We used Sprague–Dawley male rats (age 2 months), male db/db mice (age 5 months) and age-matched C57BLKS/J mice, all obtained from the Experimental Animal Center, Shanghai Medical College of Fudan University. All experimental procedures were approved by the Shanghai Animal Care and Use Committee on Animals and followed the policies of the International Association for the Study of Pain on the use of laboratory animals. All efforts were made to minimise animal suffering and reduce the numbers of the animals used.
Northern blot analysis
Target gene fragments of human GMRP1 were cloned into pDrive vectors (Qiagen, Chatsworth, CA, USA). Digoxigenin-labelled probes were generated by transcription with SP6/T7 RNA polymerase using a digoxigenin RNA labelling kit (Roche Diagnostics, Indianapolis, IN, USA). Human tissues including human islets were obtained from Shanghai Body Donation Center. Use of those tissues was approved by the Medical Ethics Committee at Huashan Hospital, Fudan University. Northern blotting was performed using a kit (non-isotopic digoxigenin Northern Starter; Roche Diagnostics) as described previously .

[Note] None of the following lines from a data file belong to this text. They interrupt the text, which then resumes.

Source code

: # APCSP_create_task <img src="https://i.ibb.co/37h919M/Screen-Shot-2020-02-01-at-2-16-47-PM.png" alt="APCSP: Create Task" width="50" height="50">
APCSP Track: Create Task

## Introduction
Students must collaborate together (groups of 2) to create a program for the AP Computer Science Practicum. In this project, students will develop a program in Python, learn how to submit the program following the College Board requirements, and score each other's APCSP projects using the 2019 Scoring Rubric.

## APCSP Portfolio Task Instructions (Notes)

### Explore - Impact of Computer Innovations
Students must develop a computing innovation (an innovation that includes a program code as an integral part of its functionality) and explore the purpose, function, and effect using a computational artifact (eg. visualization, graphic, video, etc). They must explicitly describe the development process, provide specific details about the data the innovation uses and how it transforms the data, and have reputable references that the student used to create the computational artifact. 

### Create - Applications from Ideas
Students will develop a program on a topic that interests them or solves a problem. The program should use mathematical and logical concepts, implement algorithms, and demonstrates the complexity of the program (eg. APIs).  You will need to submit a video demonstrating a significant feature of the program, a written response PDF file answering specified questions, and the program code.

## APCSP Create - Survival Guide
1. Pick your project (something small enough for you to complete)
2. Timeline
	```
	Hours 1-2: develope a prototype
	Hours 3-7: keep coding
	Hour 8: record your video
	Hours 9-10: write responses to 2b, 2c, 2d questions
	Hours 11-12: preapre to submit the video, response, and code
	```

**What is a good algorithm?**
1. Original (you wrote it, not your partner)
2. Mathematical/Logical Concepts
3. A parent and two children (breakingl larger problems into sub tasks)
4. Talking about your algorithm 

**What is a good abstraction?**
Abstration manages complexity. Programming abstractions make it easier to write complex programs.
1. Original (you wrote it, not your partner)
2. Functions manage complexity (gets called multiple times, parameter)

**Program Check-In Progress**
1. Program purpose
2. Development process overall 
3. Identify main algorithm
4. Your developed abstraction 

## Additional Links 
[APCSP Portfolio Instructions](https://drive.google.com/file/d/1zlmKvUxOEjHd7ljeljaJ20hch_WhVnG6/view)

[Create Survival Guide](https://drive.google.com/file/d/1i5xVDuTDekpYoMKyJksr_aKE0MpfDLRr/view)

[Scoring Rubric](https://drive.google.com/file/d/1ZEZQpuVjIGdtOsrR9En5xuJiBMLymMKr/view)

Preparation of polyclonal antibody against human GMRP1
The complete cDNA sequence of human GMRP1 gene was subcloned into pET32 vector (Novagen, Madison, WI, USA). The recombinant pET32-GMRP1 vector was transformed into E. coli strain BL21. Recombinant GMRP1 protein was produced and purified, and polyclonal antibody against human GMRP1 generated by immunising rabbits as described previously .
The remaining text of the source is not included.